## What to work on
In the data below, one line contains "[ ] Binary operations" and a later one contains "It's about rendering". Print both, with every line between them, exactly and alone.
--
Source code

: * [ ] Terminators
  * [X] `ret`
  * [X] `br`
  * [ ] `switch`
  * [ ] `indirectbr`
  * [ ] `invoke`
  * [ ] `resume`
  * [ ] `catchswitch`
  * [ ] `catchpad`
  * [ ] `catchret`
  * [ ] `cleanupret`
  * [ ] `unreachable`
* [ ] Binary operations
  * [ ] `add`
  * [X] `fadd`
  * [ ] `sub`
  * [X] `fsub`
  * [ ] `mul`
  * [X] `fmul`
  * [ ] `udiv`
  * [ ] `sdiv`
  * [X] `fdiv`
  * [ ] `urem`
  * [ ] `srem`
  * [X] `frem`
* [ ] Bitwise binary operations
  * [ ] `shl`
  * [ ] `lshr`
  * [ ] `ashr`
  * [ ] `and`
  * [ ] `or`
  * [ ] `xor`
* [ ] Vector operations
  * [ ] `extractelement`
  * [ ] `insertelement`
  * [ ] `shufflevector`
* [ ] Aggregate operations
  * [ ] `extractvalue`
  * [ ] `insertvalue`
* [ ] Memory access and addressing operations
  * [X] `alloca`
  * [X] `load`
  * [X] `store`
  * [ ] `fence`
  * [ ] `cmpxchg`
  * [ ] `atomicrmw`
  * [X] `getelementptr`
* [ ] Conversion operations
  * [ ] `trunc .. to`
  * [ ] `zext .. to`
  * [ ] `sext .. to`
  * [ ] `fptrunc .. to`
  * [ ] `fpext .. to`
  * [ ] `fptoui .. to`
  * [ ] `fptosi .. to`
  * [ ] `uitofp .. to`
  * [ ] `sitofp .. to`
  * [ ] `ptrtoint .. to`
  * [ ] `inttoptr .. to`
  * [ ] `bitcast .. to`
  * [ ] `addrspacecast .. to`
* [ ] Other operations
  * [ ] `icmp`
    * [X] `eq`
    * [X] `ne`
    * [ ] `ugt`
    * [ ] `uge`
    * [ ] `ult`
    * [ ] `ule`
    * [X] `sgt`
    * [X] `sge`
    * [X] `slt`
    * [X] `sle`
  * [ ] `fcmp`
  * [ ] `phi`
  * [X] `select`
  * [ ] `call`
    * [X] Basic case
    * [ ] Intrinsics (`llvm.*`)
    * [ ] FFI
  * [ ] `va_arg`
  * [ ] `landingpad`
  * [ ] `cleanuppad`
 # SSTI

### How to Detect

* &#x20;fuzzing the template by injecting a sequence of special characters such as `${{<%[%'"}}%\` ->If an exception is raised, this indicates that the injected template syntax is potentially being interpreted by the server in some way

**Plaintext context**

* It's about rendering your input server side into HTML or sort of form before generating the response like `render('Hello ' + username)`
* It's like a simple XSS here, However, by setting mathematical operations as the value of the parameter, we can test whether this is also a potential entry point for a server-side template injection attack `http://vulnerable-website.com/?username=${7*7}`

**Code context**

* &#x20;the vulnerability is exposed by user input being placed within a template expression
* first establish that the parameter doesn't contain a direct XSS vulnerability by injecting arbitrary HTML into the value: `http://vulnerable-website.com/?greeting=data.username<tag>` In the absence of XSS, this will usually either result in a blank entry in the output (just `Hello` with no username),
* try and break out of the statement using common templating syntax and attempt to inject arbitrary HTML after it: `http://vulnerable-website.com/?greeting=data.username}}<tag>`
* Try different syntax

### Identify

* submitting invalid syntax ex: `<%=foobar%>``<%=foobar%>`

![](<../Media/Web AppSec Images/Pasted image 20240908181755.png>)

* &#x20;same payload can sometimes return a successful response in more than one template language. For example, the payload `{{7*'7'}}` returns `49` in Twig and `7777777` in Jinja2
--
## Answer
* [ ] Binary operations
  * [ ] `add`
  * [X] `fadd`
  * [ ] `sub`
  * [X] `fsub`
  * [ ] `mul`
  * [X] `fmul`
  * [ ] `udiv`
  * [ ] `sdiv`
  * [X] `fdiv`
  * [ ] `urem`
  * [ ] `srem`
  * [X] `frem`
* [ ] Bitwise binary operations
  * [ ] `shl`
  * [ ] `lshr`
  * [ ] `ashr`
  * [ ] `and`
  * [ ] `or`
  * [ ] `xor`
* [ ] Vector operations
  * [ ] `extractelement`
  * [ ] `insertelement`
  * [ ] `shufflevector`
* [ ] Aggregate operations
  * [ ] `extractvalue`
  * [ ] `insertvalue`
* [ ] Memory access and addressing operations
  * [X] `alloca`
  * [X] `load`
  * [X] `store`
  * [ ] `fence`
  * [ ] `cmpxchg`
  * [ ] `atomicrmw`
  * [X] `getelementptr`
* [ ] Conversion operations
  * [ ] `trunc .. to`
  * [ ] `zext .. to`
  * [ ] `sext .. to`
  * [ ] `fptrunc .. to`
  * [ ] `fpext .. to`
  * [ ] `fptoui .. to`
  * [ ] `fptosi .. to`
  * [ ] `uitofp .. to`
  * [ ] `sitofp .. to`
  * [ ] `ptrtoint .. to`
  * [ ] `inttoptr .. to`
  * [ ] `bitcast .. to`
  * [ ] `addrspacecast .. to`
* [ ] Other operations
  * [ ] `icmp`
    * [X] `eq`
    * [X] `ne`
    * [ ] `ugt`
    * [ ] `uge`
    * [ ] `ult`
    * [ ] `ule`
    * [X] `sgt`
    * [X] `sge`
    * [X] `slt`
    * [X] `sle`
  * [ ] `fcmp`
  * [ ] `phi`
  * [X] `select`
  * [ ] `call`
    * [X] Basic case
    * [ ] Intrinsics (`llvm.*`)
    * [ ] FFI
  * [ ] `va_arg`
  * [ ] `landingpad`
  * [ ] `cleanuppad`
 # SSTI

### How to Detect

* &#x20;fuzzing the template by injecting a sequence of special characters such as `${{<%[%'"}}%\` ->If an exception is raised, this indicates that the injected template syntax is potentially being interpreted by the server in some way

**Plaintext context**

* It's about rendering your input server side into HTML or sort of form before generating the response like `render('Hello ' + username)`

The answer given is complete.